(Records from a data source)

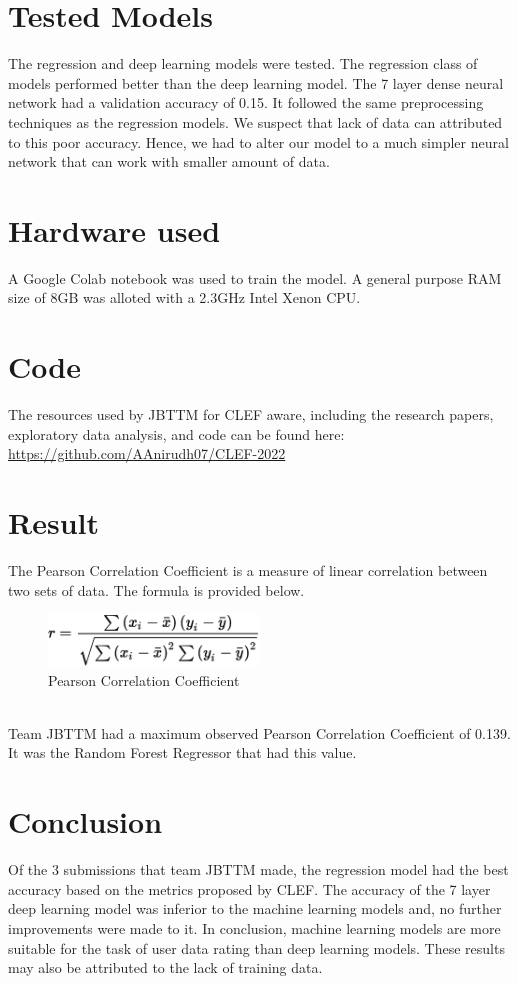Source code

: \documentclass{llncs}
\begin{document}
\section{Tested Models}
The regression and deep learning models were tested. The regression class of models performed better than the deep learning model. The 7 layer dense neural network had a validation accuracy of 0.15. It followed the same preprocessing techniques as the regression models. We suspect that lack of data can attributed to this poor accuracy. Hence, we had to alter our model to a much simpler neural network that can work with smaller amount of data. 


\section{Hardware used}
A Google Colab notebook was used to train the model. A general purpose RAM 
size of 8GB was alloted with a 2.3GHz Intel Xenon CPU.


\section {Code}
The resources used by JBTTM for CLEF aware, including the research papers, exploratory data analysis, and code can be found here: \url{https://github.com/AAnirudh07/CLEF-2022}

\section{Result}
The Pearson Correlation Coefficient is a measure of linear correlation between two sets of data. The formula is provided below.
\begin{figure}[h]
    \centering
    \includegraphics[width=0.5\textwidth,height=0.5\textheight,keepaspectratio]{correlation_coefficient_formula.png}
    \caption{Pearson Correlation Coefficient}
    \label{fig:Randomforest}
\end{figure}
\hfill\\ Team JBTTM had a maximum observed Pearson Correlation Coefficient of 0.139. It was the Random Forest Regressor that had this value.  

\section{Conclusion}
Of the 3 submissions that team JBTTM made, the regression model had the best accuracy based on the metrics proposed by CLEF. The accuracy of the 7 layer deep learning model was inferior to the machine learning models and, no further improvements were made to it. In conclusion, machine learning models are more suitable for the task of user data rating than deep learning models. These results may also be attributed to the lack of training data.



%


%
\end{document}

_DESCRIPTION OF THE TASK_
Please hand back every entry above exactly, with no images in the copy.

_RESULT OF THIS EXERCISE_
Source code

: \documentclass{llncs}
\begin{document}
\section{Tested Models}
The regression and deep learning models were tested. The regression class of models performed better than the deep learning model. The 7 layer dense neural network had a validation accuracy of 0.15. It followed the same preprocessing techniques as the regression models. We suspect that lack of data can attributed to this poor accuracy. Hence, we had to alter our model to a much simpler neural network that can work with smaller amount of data. 


\section{Hardware used}
A Google Colab notebook was used to train the model. A general purpose RAM 
size of 8GB was alloted with a 2.3GHz Intel Xenon CPU.


\section {Code}
The resources used by JBTTM for CLEF aware, including the research papers, exploratory data analysis, and code can be found here: \url{https://github.com/AAnirudh07/CLEF-2022}

\section{Result}
The Pearson Correlation Coefficient is a measure of linear correlation between two sets of data. The formula is provided below.
\begin{figure}[h]
    \centering
    \includegraphics[width=0.5\textwidth,height=0.5\textheight,keepaspectratio]{correlation_coefficient_formula.png}
    \caption{Pearson Correlation Coefficient}
    \label{fig:Randomforest}
\end{figure}
\hfill\\ Team JBTTM had a maximum observed Pearson Correlation Coefficient of 0.139. It was the Random Forest Regressor that had this value.  

\section{Conclusion}
Of the 3 submissions that team JBTTM made, the regression model had the best accuracy based on the metrics proposed by CLEF. The accuracy of the 7 layer deep learning model was inferior to the machine learning models and, no further improvements were made to it. In conclusion, machine learning models are more suitable for the task of user data rating than deep learning models. These results may also be attributed to the lack of training data.



%


%
\end{document}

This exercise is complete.